From the entries below, pull out each line where "docker" appears.

> _Collected data_

————

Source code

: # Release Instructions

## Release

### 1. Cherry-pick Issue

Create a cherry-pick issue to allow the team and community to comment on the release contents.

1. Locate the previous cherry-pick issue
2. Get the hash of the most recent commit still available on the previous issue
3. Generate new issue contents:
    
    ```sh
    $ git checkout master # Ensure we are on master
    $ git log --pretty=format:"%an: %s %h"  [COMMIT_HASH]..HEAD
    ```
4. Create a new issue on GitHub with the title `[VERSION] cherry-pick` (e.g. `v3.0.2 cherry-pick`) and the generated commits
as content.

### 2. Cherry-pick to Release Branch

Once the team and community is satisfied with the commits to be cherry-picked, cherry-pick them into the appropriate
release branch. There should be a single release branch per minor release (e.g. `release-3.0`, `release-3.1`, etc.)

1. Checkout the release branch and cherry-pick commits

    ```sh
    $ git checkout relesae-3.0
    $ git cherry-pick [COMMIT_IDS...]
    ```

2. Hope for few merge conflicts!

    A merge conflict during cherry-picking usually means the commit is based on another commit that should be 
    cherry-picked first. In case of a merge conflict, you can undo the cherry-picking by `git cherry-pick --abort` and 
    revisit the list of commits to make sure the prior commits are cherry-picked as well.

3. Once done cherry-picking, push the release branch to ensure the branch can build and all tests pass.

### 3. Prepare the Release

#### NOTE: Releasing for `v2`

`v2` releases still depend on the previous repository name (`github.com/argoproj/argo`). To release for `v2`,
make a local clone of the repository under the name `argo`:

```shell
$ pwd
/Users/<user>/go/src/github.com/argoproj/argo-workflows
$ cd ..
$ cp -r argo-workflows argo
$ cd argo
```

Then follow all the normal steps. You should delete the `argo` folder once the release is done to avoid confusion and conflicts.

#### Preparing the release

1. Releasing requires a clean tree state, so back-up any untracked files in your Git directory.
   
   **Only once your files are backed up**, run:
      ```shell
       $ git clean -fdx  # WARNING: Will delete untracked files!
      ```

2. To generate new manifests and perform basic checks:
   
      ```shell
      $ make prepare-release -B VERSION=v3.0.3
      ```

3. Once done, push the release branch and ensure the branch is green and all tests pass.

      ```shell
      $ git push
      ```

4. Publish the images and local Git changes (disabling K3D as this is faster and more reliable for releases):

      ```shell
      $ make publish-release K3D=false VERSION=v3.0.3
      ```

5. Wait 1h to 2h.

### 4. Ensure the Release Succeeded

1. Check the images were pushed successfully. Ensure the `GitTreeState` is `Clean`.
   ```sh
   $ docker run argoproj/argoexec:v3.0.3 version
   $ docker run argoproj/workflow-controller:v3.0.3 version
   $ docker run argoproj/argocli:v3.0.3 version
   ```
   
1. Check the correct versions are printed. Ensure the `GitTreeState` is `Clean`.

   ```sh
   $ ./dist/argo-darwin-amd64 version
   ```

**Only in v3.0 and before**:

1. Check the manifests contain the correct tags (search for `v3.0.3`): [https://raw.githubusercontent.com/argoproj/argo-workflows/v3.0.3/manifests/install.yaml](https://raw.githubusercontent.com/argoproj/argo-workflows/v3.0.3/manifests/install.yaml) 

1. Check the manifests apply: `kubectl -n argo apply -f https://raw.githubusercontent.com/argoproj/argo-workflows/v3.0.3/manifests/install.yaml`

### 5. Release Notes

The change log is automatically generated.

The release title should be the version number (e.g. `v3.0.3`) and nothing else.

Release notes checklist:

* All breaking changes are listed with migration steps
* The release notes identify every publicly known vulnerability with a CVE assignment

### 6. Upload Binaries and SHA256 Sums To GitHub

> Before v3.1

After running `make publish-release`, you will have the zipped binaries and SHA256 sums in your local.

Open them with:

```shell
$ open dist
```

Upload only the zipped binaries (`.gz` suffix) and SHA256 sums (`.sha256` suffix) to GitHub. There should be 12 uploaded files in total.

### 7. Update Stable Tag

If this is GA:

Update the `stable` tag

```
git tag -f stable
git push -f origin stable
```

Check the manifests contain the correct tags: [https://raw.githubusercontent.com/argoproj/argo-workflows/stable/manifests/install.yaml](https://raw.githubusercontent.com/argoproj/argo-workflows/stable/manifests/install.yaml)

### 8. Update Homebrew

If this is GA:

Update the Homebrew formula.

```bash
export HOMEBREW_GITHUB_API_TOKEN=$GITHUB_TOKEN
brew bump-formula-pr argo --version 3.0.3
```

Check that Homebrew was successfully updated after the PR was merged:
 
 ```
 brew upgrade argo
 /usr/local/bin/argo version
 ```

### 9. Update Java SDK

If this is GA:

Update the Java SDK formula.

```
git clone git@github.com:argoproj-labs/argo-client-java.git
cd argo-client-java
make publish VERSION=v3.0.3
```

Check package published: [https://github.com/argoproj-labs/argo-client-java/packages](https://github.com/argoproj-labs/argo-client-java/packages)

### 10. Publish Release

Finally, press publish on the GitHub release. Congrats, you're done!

————

> _TASK OUTPUT_
   $ docker run argoproj/argoexec:v3.0.3 version
   $ docker run argoproj/workflow-controller:v3.0.3 version
   $ docker run argoproj/argocli:v3.0.3 version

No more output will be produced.